Qcarchive update #187

chrisiacovella · 2023-09-21T03:29:16Z

This updates qcarchive_utils.py to be compatible with v0.5 of qcportal. Relates to issue #185

This code reproduces the same behavior as the prior implementation.

…to be compatible with qcportal >=0.5

mikemhenry · 2023-09-21T15:23:50Z

Awesome! This is good timing with #186

Once we get both in, we should cut a new release.

chrisiacovella · 2023-09-21T16:22:47Z

This PR implements the logic in effectively the same way as the old code, which is on a per-record basis (i.e., a function operates on a single record name). The new version of qcportal has iterators on records, which are substantially faster (like orders of magnitude, due to prefetching and caching). The next commit will include functions that operate on the entire record sets to avoid slow performance.

codecov-commenter · 2023-09-21T16:30:32Z

Codecov Report

❗ No coverage uploaded for pull request base (main@2e61215). Click here to learn what that means.
The diff coverage is n/a.

Additional details and impacted files

mikemhenry · 2023-09-21T16:36:44Z

This line will need to get changed @chrisiacovella https://github.com/choderalab/espaloma/pull/187/files#diff-ba5d22563299549a389183418fe5786b83275382be592bf1ed06fae673b7d086L23 Sorry about that!

mikemhenry · 2023-09-21T16:39:27Z

We can probably remove that line since https://github.com/choderalab/espaloma/pull/187/files#diff-ba5d22563299549a389183418fe5786b83275382be592bf1ed06fae673b7d086R33 will pull in what we need (I think, I am not sure what the "main" qcarchive package is)

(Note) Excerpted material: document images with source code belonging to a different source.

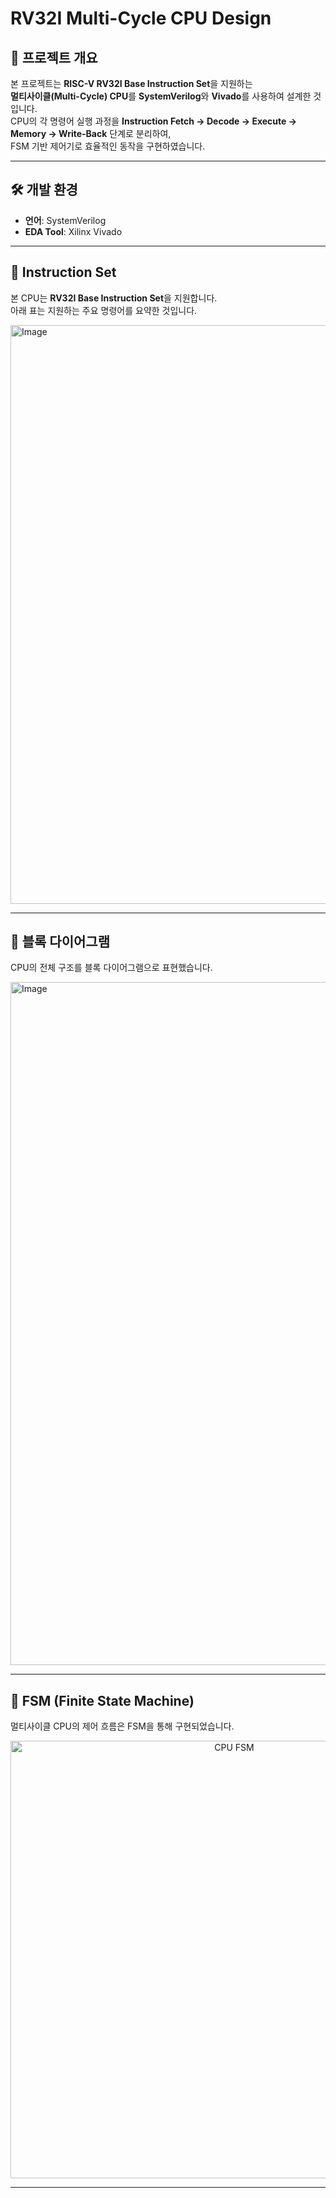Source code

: # RV32I Multi-Cycle CPU Design

## 📌 프로젝트 개요
본 프로젝트는 **RISC-V RV32I Base Instruction Set**을 지원하는  
**멀티사이클(Multi-Cycle) CPU**를 **SystemVerilog**와 **Vivado**를 사용하여 설계한 것입니다.  
CPU의 각 명령어 실행 과정을 **Instruction Fetch → Decode → Execute → Memory → Write-Back** 단계로 분리하여,  
FSM 기반 제어기로 효율적인 동작을 구현하였습니다.

---

## 🛠️ 개발 환경
- **언어**: SystemVerilog  
- **EDA Tool**: Xilinx Vivado  

---

## 📖 Instruction Set
본 CPU는 **RV32I Base Instruction Set**을 지원합니다.  
아래 표는 지원하는 주요 명령어를 요약한 것입니다.  

<img width="1107" height="926" alt="Image" src="https://github.com/user-attachments/assets/a2b52f56-5e73-4e00-984a-9137b4781d6b" />

---

## 📂 블록 다이어그램
CPU의 전체 구조를 블록 다이어그램으로 표현했습니다.

<img width="1717" height="1093" alt="Image" src="https://github.com/user-attachments/assets/89dd5d68-84bb-4e54-9904-3af1d3488b4b" />

---

## 🔄 FSM (Finite State Machine)
멀티사이클 CPU의 제어 흐름은 FSM을 통해 구현되었습니다.  

<p align="center">
  <img src="docs/fsm.png" alt="CPU FSM" width="700">
</p>

---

…rds and iterates_entries functions

…_update

…version.

chrisiacovella · 2023-09-21T19:41:53Z

This line will need to get changed @chrisiacovella https://github.com/choderalab/espaloma/pull/187/files#diff-ba5d22563299549a389183418fe5786b83275382be592bf1ed06fae673b7d086L23 Sorry about that!

Good catch.

mikemhenry

LGTM, had two non-blocking notes

espaloma/data/qcarchive_utils.py

mikemhenry · 2023-09-21T21:33:24Z

espaloma/data/qcarchive_utils.py

-        mol = final_molecules[angle]
+        # NOTE: this is calling the first index of the optimization array
+        # this gives the same value as the prior implementation, but I wonder if it
+        # should be molecule_optimization[angle][-1] in both cases


@kntkb or @yuanqing-wang thoughts?

So I've been trying to figure out the structure of the torsion drive datasets (since I have not looked at them really yet prior to this). Considering the example dataset I used in test (I'll put the code below), each angle has n-number of unique initial conformations that are then optimized. In this case, there are 4 configurations (each that has their own trajectory). So I suppose choosing the first vs the last is somewhat irrelevant (I was initially thinking this was a set of chained optimizations, hence my comment...don't ask why I was thinking that).

Should each of these conformations be considered and added to the datasets rather than just arbitrarily picking one?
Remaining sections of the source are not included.